> _Data records_:
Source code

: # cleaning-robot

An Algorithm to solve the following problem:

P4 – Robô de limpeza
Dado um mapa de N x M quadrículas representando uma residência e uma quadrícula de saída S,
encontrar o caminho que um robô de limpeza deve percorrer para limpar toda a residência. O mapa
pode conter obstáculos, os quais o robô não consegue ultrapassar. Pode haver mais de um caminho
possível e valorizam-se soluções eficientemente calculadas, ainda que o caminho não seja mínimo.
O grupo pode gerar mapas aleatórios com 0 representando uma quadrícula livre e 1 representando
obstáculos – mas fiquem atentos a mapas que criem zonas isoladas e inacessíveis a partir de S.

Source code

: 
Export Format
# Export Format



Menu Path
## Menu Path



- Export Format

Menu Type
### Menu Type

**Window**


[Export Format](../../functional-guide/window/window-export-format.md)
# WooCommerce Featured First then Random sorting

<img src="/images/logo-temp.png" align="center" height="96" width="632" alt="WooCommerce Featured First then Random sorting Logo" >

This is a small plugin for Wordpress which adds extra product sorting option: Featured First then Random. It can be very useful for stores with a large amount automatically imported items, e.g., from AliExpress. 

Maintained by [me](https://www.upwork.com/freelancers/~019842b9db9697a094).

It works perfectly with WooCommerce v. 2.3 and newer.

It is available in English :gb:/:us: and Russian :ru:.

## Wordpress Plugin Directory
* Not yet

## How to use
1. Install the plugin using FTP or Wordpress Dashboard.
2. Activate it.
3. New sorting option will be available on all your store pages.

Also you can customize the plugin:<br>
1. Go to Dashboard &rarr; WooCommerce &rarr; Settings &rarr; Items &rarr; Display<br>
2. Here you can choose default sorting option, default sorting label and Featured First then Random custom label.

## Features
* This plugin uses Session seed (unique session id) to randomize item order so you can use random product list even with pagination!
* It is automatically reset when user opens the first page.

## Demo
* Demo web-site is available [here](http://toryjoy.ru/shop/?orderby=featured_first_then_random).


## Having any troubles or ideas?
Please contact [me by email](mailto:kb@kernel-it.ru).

> _What you will do_: Look above for the line holding "encontrar o caminho" and the line holding "possível e valorizam-se". Retype both, and every line between them, word for word and nothing else.

> _Reply to the exercise_:
encontrar o caminho que um robô de limpeza deve percorrer para limpar toda a residência. O mapa
pode conter obstáculos, os quais o robô não consegue ultrapassar. Pode haver mais de um caminho
possível e valorizam-se soluções eficientemente calculadas, ainda que o caminho não seja mínimo.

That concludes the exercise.